Friday, August 9, 2019

First Lines: July 2019 edition

NOT a quiche of death


Here are the first lines of the 6 books I finished reading in July.  Fire, either actual or metaphorical, is a prominent feature in several of them.


Book 1
Mrs. Agatha Raisin sat behind her newly cleared desk in her office in South Molton Street in London’s Mayfair.  From the outer office came the hum of voices and the clink of glasses as the staff prepared to say farewell to her.


Book 2
The night Effia Otcher was born into the musky heat of Fanteland, a fire raged through the woods just outside her father’s compound.


Book 3
“Saturday evening,” remarked Isabel Dalhousie.  “A time for the burning of the ears.”
Guy Peploe, seated opposite her in the back neuk at Glass & Thompson’s café, looked at her blankly.  Isabel was given to making puzzling pronouncements – he knew that, and did not mind – but this one, he thought, was unusually Delphic.


Book 4
Chapter 1: A Good Café on the Place St. Michel
Then there was the bad weather. It would come in one day when the fall was over. You would have to shut the windows in the night against the rain and the cold wind would strip the leaves from the trees in the Place Contrescarpe. The leaves lay sodden in the rain and the wind drove the rain against the big green autobus at the terminal and the Café des Amateurs was crowded and the windows misted over from the heat and the smoke inside.


Book 5
Marsh is not swamp. Marsh is a space of light, where grass grows in water, and water flows into the sky.


Book 6
Isabel Dalhousie saw Brother Fox that morning at eleven minutes past four.

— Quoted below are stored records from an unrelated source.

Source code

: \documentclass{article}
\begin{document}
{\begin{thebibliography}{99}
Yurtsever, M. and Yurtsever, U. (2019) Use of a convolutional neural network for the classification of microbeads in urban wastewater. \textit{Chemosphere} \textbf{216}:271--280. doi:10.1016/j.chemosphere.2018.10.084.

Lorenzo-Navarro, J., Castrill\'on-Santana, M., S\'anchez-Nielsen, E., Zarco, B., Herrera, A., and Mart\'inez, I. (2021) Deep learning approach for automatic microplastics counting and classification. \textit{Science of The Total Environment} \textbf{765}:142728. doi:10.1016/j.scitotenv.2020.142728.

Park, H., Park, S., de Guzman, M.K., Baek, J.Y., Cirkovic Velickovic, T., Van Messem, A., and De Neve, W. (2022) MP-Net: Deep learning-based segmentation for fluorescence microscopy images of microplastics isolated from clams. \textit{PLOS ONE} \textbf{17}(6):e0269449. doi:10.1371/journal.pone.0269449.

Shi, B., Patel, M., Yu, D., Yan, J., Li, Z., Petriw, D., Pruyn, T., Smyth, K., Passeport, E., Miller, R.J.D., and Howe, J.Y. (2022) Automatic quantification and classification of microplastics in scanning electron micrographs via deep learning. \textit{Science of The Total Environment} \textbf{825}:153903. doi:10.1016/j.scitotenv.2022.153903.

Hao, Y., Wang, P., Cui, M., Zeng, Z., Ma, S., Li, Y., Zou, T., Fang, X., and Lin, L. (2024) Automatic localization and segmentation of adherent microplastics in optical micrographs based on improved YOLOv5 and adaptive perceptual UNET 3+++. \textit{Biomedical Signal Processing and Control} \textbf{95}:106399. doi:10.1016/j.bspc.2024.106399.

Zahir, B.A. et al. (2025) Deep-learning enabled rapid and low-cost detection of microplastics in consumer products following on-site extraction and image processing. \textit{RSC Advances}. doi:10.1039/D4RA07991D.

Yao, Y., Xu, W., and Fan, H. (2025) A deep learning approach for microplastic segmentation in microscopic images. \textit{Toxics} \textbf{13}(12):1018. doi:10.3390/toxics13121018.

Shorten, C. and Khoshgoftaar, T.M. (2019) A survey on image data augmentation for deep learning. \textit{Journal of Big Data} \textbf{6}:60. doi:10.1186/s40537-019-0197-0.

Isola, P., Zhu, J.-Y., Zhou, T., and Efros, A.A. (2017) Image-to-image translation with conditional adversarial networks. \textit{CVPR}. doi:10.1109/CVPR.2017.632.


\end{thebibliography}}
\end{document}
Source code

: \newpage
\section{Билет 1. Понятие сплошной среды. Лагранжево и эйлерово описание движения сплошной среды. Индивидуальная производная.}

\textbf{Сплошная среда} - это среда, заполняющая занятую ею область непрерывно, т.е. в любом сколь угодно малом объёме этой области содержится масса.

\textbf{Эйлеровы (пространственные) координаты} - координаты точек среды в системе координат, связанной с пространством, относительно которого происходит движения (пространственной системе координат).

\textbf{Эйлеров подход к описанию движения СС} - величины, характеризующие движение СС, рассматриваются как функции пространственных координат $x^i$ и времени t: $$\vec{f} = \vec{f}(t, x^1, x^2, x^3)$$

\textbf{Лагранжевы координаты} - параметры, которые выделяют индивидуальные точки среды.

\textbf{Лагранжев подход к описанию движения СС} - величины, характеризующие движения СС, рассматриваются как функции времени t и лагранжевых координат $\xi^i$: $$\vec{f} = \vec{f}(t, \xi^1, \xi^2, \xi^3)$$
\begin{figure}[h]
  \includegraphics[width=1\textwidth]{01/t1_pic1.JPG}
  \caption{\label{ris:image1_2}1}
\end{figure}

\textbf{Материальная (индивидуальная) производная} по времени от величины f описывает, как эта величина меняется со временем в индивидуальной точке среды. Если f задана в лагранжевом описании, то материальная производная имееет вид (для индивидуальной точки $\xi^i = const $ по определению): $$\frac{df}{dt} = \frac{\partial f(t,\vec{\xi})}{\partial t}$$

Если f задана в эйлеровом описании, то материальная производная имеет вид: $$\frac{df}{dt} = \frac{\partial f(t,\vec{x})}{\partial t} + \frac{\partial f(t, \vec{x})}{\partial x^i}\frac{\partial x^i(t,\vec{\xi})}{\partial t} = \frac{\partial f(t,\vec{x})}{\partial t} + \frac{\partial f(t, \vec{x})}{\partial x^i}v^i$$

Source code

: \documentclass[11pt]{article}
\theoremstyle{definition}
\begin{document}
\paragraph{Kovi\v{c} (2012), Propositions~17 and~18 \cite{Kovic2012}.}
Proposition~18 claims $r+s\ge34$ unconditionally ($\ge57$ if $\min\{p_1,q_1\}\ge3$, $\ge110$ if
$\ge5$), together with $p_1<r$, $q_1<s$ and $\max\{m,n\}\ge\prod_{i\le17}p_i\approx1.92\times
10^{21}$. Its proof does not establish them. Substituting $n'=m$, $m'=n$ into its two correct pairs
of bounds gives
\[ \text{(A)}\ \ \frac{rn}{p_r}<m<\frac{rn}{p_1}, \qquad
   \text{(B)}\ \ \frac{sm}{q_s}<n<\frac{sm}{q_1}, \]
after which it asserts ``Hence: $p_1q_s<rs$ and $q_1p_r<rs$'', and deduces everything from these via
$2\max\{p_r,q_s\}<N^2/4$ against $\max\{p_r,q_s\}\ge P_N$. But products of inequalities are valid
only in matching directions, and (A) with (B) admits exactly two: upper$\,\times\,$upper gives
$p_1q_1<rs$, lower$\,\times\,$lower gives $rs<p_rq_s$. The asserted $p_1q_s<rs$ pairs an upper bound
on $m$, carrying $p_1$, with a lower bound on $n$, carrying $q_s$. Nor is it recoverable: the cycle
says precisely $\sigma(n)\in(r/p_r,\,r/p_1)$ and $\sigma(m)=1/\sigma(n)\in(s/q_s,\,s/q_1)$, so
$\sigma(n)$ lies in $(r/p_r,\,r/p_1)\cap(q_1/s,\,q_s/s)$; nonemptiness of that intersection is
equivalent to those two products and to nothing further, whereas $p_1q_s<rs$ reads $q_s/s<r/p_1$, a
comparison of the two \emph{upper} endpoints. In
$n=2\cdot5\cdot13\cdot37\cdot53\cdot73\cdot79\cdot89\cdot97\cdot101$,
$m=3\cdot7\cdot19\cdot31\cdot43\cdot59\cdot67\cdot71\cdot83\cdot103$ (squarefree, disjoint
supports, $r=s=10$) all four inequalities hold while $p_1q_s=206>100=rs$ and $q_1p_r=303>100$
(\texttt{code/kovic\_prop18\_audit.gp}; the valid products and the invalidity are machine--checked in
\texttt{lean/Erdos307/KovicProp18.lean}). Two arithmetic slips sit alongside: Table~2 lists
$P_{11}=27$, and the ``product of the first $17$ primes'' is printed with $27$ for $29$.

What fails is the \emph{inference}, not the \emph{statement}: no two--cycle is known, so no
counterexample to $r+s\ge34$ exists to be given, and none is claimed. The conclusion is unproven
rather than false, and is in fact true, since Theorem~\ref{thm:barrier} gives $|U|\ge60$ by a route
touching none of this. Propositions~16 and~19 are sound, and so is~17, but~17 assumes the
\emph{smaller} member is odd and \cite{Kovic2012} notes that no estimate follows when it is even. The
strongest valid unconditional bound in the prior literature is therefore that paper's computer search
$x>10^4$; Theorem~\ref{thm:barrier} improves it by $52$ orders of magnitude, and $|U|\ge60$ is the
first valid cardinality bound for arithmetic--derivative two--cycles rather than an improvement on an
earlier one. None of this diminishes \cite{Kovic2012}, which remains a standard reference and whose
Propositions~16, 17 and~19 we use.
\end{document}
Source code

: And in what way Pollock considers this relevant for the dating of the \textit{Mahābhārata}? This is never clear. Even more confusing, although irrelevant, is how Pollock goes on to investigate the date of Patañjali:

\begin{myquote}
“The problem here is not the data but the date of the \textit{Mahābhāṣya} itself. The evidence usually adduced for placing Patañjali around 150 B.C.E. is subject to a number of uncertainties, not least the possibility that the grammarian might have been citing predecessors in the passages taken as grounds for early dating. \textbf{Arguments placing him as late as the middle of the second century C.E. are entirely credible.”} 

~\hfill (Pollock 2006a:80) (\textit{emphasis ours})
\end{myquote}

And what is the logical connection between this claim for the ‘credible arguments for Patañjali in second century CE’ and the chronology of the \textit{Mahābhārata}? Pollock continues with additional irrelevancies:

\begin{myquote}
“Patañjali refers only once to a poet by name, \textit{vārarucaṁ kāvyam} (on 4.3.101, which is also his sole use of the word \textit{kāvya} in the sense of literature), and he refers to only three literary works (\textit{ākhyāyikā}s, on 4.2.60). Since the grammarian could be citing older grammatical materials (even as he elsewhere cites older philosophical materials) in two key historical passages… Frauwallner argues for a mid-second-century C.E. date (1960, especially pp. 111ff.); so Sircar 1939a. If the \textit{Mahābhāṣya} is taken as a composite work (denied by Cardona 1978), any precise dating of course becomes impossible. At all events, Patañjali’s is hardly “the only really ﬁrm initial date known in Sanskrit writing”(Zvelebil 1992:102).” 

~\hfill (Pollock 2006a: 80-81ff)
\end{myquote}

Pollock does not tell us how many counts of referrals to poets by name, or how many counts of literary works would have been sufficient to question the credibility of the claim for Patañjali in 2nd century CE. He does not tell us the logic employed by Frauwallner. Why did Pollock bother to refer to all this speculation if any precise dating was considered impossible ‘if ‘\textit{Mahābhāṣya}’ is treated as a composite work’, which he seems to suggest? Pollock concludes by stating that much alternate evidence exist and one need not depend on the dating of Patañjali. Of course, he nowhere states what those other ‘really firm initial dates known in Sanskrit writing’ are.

The titles and authors revealed:

Book 1
Agatha Raisin and the Quiche of Death, by M.C. Beaton.  © 1992.  
This print book needs editing – sometimes (at least in the first chapter), the main character seems to have a different name. It’s as if the author first intended to name her character Angela, and then switched to Agatha, but there was no “find-replace all” option in 1992.  Otherwise, an enjoyable “cozy mystery” – a diversion from today’s news.


Book 2
Homegoing, by Yaa Gyasi.  © 2016. 
Homegoing is a historical novel, following two parallel stories of a family through history – one branch in “Gold Coast” (Ghana), Africa, the other branch in America.  Each chapter is a vignette from a generation. I chose it because Ta-Nehisi Coates said “Homegoing is an inspiration.”  Please note that it includes many accounts of rape and other violence.

For its summer reading bingo, the library put this book in the category of “Historical fiction with a female protagonist”, but this is not at all a story with one protagonist.   Like the author of Pachinko, Gyasi shows us how the experiences of previous generations affect the following generation.  But this type of story is, I think, more work for the reader, and gives less depth to each character.    In Homegoing, the stories of each generation are well-told and adequately connected to the previous generations. I still think about certain characters from this book and their place in history, so maybe there is plenty of depth to the characters after all, which just highlights the talent of the author.


Book 3
The Charming Quirks of Others, by Alexander McCall Smith  © 2010. 
The 7th Isabel Dalhousie novel.  More diversion.


Book 4
A Moveable Feast, by Ernest Hemingway.  © 1964.
I read for the second book club.  I suggested it, having enjoyed it for the first book club, but it was not as enjoyable for this second reading.  The account of the car trip with F. Scott Fitzgerald is now quite painful to read.  The two white male American writers drive through France in a car without a top, drinking wine every time they pull over to the side of the road to avoid the rain.  And they get away with it – no repercussions. Hemingway is a truly great writer, but also kind of a jerk. 

I was intrigued by Hemingway’s use of the pronoun “you” when he clearly was referring to himself – this technique is evident even in the opening lines I quoted above.  I thought it might be a way of distancing himself from his own decisions, but it also draws the reader in and places us right there in Paris in the 1920s.  Yes, a great writer.


Book 5
Where the Crawdads Sing, by Delia Owens © 2018.
Good nature writing.  Totally implausible plot.  Where are the mosquitoes?


Book 6
The Perils of Morning Coffee by Alexander McCall Smith.   © 2011.
This is one of those teeny books you can get only in e-format.  A very short book.  Just what I needed.



2 comments:

Anonymous said...

I loved Homegoing. I always enjoy that style of short stories folded together into a longer read as she does. Definitely a literary feat.
Crawdads was good. It would make my top 10 list of last year's reads, but not the top 5 though.
SO hard to read Hemingway and Fitzgerald and the rest without setting aside modern sensibilities about sexism, racism, etc.

Karen (formerly kcinnova) said...

I just finished Crawdads over the weekend, and YES, THE ABSENT MOSQUITOES! I did really enjoy the poetic nature passages.